(TASK TO COMPLETE) Find the word "rightarrow" in the data. Return every line where it appears.

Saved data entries
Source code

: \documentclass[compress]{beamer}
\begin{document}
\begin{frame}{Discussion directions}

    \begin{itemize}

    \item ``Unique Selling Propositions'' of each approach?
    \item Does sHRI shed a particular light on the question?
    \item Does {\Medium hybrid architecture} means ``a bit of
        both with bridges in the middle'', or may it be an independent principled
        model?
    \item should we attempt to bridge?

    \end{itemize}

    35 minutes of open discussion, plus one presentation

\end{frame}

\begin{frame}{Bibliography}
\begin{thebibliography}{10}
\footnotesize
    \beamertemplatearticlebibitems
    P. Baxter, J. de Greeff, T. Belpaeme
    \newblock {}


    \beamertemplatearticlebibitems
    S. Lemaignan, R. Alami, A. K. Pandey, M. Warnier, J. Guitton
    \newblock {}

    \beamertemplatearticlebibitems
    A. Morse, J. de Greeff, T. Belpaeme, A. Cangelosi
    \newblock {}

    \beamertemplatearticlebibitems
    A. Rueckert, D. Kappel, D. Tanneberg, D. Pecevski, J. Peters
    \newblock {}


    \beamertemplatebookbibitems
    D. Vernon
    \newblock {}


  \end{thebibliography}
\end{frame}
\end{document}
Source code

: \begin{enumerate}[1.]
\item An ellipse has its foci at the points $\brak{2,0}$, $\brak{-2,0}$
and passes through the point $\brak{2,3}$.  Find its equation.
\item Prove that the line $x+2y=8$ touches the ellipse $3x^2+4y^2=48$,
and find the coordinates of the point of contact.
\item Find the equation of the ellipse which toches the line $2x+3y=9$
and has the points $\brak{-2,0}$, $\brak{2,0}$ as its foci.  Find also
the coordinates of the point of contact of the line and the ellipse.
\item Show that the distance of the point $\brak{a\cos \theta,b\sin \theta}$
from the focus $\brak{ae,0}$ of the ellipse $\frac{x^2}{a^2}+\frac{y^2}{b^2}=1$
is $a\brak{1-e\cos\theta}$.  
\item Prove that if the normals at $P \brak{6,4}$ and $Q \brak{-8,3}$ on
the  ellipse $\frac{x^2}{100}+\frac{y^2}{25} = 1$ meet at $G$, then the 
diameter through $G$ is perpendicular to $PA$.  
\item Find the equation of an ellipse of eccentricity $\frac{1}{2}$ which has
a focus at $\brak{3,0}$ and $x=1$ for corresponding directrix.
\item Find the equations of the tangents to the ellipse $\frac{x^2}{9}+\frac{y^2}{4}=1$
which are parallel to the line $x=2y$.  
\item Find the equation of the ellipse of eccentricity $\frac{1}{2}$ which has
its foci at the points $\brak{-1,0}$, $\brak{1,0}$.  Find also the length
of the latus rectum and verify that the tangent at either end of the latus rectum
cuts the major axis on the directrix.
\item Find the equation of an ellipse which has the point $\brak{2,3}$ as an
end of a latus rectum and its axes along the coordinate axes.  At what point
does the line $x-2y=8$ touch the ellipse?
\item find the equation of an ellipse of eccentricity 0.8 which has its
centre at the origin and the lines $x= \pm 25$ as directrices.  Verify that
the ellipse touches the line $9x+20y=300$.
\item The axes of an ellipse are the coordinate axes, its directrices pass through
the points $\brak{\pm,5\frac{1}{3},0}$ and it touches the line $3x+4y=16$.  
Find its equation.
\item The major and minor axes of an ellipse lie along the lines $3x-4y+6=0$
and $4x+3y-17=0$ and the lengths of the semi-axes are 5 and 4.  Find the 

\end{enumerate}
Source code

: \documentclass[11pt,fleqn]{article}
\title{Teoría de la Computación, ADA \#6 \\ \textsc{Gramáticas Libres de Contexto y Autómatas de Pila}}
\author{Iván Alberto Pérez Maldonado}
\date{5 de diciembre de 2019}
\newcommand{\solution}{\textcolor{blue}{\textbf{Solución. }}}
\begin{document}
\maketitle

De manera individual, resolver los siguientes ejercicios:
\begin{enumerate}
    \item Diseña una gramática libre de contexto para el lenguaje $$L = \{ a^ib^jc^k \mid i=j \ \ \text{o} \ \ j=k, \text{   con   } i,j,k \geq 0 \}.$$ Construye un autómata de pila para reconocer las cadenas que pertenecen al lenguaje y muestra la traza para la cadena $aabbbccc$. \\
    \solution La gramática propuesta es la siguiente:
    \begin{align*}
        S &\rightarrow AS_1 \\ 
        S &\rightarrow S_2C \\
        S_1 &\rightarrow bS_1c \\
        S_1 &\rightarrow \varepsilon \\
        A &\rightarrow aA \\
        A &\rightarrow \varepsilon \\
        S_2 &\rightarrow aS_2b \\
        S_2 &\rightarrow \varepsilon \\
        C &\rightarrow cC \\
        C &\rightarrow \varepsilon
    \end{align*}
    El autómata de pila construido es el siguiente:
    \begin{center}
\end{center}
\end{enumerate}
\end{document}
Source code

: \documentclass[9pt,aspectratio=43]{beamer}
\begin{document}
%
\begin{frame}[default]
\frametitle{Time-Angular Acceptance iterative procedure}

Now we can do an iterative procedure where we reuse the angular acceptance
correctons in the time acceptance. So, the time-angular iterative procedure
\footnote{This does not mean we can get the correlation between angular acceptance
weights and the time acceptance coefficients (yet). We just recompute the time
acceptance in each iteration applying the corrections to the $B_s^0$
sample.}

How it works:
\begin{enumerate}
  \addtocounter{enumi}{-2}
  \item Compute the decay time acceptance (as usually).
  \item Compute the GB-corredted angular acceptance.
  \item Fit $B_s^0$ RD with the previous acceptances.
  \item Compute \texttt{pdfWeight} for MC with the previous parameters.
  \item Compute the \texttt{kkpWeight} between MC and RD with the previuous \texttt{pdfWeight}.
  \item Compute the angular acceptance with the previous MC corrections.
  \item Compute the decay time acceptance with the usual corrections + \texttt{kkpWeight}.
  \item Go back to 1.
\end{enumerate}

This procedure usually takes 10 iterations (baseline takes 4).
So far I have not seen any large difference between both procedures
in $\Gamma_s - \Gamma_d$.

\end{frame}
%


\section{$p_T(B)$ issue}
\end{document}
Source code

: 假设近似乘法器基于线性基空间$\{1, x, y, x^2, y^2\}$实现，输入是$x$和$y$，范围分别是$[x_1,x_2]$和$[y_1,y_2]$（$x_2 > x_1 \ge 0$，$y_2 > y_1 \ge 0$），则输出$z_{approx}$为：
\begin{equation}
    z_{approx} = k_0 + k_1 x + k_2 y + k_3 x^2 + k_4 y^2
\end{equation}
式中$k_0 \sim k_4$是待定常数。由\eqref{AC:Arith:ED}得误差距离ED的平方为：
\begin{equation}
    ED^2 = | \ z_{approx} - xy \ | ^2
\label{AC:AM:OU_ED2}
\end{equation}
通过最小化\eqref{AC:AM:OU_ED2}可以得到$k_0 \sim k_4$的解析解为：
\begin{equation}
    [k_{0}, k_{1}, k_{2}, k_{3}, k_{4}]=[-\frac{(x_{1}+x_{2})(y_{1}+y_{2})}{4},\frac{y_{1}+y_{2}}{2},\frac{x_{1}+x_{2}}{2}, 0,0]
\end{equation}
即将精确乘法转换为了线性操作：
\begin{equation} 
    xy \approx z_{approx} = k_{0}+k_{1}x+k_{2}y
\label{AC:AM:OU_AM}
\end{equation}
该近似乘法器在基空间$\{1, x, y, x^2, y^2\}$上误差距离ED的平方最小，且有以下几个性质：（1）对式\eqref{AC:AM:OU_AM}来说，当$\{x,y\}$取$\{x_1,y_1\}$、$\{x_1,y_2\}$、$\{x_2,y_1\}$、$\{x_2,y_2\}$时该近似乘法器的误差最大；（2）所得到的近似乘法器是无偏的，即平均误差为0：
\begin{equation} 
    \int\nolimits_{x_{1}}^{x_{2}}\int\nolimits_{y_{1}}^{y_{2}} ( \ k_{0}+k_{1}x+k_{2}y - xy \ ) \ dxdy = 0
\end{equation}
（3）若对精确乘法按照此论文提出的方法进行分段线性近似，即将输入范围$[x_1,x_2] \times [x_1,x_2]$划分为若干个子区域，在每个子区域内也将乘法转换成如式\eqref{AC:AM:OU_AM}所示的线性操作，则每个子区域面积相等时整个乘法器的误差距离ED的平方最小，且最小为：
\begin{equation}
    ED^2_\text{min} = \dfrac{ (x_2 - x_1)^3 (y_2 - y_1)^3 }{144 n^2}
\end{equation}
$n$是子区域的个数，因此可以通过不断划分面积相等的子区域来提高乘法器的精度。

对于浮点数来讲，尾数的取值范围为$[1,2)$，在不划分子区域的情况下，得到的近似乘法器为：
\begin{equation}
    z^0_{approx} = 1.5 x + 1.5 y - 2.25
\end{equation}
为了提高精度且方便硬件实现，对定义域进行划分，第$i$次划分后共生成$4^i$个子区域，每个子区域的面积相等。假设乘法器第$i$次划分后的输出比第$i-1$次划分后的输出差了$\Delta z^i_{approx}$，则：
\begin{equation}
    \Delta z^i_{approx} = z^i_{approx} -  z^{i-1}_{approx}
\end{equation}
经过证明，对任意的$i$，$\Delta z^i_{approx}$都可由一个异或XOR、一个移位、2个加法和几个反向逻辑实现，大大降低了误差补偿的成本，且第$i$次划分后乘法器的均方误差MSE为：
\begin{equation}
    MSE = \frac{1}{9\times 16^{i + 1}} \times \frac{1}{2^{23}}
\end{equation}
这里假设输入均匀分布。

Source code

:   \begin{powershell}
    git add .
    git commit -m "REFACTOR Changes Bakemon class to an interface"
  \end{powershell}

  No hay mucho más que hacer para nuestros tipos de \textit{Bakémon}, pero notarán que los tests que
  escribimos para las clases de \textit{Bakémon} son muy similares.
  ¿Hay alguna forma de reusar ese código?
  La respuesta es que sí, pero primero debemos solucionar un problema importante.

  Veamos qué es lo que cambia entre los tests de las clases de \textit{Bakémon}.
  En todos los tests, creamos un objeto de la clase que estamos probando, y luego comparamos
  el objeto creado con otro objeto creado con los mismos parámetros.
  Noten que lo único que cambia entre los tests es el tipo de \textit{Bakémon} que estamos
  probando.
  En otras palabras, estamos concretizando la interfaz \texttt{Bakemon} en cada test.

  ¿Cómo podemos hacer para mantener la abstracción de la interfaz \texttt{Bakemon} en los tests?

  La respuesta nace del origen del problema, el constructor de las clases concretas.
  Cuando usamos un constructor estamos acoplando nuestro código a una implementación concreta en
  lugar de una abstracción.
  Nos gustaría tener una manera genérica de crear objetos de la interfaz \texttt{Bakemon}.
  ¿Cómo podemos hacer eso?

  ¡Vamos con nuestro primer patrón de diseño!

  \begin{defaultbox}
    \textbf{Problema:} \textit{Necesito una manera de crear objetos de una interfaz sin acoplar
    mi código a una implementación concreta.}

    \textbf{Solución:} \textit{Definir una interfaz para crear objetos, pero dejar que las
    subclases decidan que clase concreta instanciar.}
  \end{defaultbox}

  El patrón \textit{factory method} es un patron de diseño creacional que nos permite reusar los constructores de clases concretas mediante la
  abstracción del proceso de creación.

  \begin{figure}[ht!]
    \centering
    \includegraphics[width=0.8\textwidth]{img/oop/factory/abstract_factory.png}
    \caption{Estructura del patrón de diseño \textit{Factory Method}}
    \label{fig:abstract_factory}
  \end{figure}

(EXERCISE SOLUTION)
        S &\rightarrow AS_1 \\ 
        S &\rightarrow S_2C \\
        S_1 &\rightarrow bS_1c \\
        S_1 &\rightarrow \varepsilon \\
        A &\rightarrow aA \\
        A &\rightarrow \varepsilon \\
        S_2 &\rightarrow aS_2b \\
        S_2 &\rightarrow \varepsilon \\
        C &\rightarrow cC \\
        C &\rightarrow \varepsilon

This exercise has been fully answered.